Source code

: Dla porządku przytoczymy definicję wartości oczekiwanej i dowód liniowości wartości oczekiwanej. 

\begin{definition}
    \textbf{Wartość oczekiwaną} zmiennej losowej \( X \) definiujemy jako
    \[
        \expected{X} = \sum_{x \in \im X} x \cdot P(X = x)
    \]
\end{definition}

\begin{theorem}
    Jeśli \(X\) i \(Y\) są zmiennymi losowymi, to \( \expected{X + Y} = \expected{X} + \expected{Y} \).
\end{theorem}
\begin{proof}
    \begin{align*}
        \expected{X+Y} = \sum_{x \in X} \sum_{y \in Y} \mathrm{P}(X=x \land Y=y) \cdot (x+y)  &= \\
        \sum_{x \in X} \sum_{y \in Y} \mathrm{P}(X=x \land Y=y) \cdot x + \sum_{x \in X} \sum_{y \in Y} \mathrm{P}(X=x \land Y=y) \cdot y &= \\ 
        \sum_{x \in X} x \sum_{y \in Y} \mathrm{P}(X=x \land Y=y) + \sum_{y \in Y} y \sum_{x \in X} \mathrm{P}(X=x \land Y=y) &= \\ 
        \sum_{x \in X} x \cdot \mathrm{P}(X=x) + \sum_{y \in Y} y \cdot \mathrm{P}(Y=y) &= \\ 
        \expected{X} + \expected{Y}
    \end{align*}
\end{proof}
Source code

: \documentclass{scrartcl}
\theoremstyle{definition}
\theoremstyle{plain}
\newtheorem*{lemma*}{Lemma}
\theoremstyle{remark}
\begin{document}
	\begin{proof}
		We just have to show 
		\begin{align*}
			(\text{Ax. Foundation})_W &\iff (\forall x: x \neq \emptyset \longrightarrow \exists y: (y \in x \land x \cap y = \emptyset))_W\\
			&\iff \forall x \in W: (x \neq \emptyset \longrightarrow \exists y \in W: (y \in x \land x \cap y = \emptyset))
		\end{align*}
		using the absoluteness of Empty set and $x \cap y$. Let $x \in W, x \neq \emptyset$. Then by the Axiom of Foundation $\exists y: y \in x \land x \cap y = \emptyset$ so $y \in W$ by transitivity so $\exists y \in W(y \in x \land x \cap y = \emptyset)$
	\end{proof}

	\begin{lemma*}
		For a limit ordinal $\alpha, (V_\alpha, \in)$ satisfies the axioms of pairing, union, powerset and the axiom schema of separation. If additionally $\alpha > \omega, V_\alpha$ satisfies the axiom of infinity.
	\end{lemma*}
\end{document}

________________________________________

Action item → Go through the material above and report each line containing "expected".

The completed task →
        \expected{X} = \sum_{x \in \im X} x \cdot P(X = x)
    Jeśli \(X\) i \(Y\) są zmiennymi losowymi, to \( \expected{X + Y} = \expected{X} + \expected{Y} \).
        \expected{X+Y} = \sum_{x \in X} \sum_{y \in Y} \mathrm{P}(X=x \land Y=y) \cdot (x+y)  &= \\
        \expected{X} + \expected{Y}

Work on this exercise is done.